Longa é um emaranhado entre roteiro confuso e personagens desinteressantes
Considerada uma das maiores escritoras brasileiras, Clarice Lispector possui vários clássicos na literatura brasileira, sendo o principal deles A Hora da Estrela, que ganhou um longa em 1985, que sinceramente, nem deveria ter existido.
No longa acompanhamos Macabéa (Marcélia Cartaxo) é uma imigrante nordestina, que vive em São Paulo. Ela trabalha como datilógrafa em uma pequena firma e vive em uma pensão miserável, onde divide o quarto com outras três mulheres.
Macabéa não tem ambições, apesar de sentir desejo e querer ter um namorado. Um dia ela conhece Olímpico (José Dumont), um operário metalúrgico com quem inicia namoro. Só que Glória (Tamara Taxman), colega de trabalho de Macabéa, tem outros planos após se consultar com uma cartomante (Fernanda Montenegro).

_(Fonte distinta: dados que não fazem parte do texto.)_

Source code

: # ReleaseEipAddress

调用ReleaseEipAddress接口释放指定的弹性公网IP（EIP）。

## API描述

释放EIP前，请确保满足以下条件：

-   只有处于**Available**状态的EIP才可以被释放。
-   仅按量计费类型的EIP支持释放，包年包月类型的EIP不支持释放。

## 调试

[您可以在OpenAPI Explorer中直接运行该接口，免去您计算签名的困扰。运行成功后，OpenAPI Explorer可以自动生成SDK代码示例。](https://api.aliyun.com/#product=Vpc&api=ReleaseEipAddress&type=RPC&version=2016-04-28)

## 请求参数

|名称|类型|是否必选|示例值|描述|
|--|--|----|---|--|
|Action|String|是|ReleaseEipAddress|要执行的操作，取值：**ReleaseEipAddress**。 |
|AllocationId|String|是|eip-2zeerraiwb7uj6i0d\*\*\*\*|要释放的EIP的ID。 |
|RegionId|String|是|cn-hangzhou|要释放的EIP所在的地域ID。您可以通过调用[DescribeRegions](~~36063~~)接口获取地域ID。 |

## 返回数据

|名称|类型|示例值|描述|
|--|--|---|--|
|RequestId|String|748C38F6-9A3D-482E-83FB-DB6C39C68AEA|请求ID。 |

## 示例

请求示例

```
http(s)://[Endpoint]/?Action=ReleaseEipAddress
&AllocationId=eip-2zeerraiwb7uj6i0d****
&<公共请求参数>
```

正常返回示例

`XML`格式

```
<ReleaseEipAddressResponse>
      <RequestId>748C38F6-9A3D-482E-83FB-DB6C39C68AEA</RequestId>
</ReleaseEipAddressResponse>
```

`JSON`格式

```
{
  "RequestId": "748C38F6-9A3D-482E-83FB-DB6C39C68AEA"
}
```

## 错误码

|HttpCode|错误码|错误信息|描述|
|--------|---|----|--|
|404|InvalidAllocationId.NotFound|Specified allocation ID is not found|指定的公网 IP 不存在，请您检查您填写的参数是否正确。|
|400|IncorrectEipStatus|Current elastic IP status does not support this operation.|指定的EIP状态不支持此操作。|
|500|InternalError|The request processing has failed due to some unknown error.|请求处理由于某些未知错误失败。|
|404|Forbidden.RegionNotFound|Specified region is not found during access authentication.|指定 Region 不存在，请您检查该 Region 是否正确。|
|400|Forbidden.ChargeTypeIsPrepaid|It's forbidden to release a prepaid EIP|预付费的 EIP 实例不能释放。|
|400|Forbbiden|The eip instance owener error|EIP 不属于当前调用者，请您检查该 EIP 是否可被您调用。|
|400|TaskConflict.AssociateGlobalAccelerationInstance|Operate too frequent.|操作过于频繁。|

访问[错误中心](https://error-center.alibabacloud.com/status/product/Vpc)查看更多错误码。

O roteiro que é baseado no livro de Clarice é com certeza o ponto mais fraco, não por apenas não saber desenvolver a sua história e seus personagens, mas por também ser extremamente lento e nem um pouco cativante. Se por um lado A Hora da Estrela é um dos livros mais famosos de Clarice Lispector, vemos aqui um péssimo tipo de adaptação.
Os personagens são poucos inspirados, incluindo a protagonista Macabéa, que não cativa nem um pouco o espectador através de sua história. Um dos poucos pontos positivos no longa é a presença de Fernanda Montenegro, que mesmo com poucas cenas, nos entrega uma das únicas personagens cativantes do filme.
Filme assistido na Sessão Vitrine Petrobras
Veredito
A Hora da Estrela tem um roteiro muito mal desenvolvido, personagens desinteressantes e um ritmo horrível para uma história que tinha algum certo potencial, mesmo que tenha um ponto positivo, não vale a pena investir o seu tempo nessa obra.